- **HOW TO COMPLETE THIS TASK**
Please copy out every line in the entries that includes the word "TypeScript".

=== Begin Enclosure ===

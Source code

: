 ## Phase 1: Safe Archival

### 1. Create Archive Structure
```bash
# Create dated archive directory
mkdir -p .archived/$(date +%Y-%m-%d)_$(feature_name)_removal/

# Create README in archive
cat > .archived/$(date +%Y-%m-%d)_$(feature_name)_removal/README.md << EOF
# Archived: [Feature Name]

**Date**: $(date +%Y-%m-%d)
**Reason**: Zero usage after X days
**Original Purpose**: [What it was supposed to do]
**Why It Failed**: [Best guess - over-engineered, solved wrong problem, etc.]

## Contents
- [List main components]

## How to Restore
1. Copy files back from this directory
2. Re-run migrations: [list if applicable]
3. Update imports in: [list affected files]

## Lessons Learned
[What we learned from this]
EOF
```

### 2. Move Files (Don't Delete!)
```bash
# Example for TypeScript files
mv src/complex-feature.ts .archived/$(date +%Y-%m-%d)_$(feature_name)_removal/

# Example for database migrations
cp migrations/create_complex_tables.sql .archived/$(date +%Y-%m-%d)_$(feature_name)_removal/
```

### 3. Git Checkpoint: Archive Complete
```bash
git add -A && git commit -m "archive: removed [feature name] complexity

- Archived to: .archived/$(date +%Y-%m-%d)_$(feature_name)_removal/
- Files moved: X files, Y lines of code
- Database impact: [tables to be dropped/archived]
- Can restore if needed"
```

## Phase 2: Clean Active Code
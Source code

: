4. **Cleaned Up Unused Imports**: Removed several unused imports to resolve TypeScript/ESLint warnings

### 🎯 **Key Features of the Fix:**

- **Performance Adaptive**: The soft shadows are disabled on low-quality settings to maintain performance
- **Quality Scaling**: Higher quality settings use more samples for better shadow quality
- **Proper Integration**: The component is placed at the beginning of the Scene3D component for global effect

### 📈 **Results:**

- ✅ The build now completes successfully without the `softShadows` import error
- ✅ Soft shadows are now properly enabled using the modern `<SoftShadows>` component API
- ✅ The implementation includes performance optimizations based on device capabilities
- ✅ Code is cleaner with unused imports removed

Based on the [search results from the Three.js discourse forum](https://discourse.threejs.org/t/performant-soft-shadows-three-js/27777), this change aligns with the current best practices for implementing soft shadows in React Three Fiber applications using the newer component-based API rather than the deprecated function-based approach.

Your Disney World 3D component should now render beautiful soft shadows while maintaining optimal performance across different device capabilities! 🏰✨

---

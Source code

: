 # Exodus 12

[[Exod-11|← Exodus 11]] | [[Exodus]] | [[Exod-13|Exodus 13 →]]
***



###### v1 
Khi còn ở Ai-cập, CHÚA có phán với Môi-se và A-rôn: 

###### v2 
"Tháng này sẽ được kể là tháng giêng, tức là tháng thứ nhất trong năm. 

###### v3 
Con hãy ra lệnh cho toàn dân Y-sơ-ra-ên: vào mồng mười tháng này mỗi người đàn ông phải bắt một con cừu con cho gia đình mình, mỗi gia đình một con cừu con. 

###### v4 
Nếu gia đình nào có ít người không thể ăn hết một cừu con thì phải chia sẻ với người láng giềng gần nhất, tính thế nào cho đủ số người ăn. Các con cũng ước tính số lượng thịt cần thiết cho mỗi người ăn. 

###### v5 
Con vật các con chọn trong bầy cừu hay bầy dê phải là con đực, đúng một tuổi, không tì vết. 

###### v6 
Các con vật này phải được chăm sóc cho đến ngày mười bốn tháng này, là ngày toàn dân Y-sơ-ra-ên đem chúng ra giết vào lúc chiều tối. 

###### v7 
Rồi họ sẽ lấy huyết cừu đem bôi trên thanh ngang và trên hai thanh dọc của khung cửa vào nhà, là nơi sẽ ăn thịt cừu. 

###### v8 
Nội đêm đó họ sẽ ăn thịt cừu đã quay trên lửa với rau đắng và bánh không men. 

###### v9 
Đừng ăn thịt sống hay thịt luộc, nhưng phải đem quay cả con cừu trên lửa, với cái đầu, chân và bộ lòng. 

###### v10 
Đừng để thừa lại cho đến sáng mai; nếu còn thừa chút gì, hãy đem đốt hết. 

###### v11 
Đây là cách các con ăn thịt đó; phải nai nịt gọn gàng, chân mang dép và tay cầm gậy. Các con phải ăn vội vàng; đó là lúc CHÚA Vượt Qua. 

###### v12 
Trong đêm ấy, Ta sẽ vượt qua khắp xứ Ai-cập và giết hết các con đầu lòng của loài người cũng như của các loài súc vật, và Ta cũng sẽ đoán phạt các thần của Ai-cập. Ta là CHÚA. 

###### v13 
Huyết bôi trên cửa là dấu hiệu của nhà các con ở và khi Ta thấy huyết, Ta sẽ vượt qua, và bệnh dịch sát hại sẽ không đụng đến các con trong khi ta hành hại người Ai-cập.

=== End Enclosure ===

- **OUTPUT FOR THIS TASK**
# Example for TypeScript files
:4. **Cleaned Up Unused Imports**: Removed several unused imports to resolve TypeScript/ESLint warnings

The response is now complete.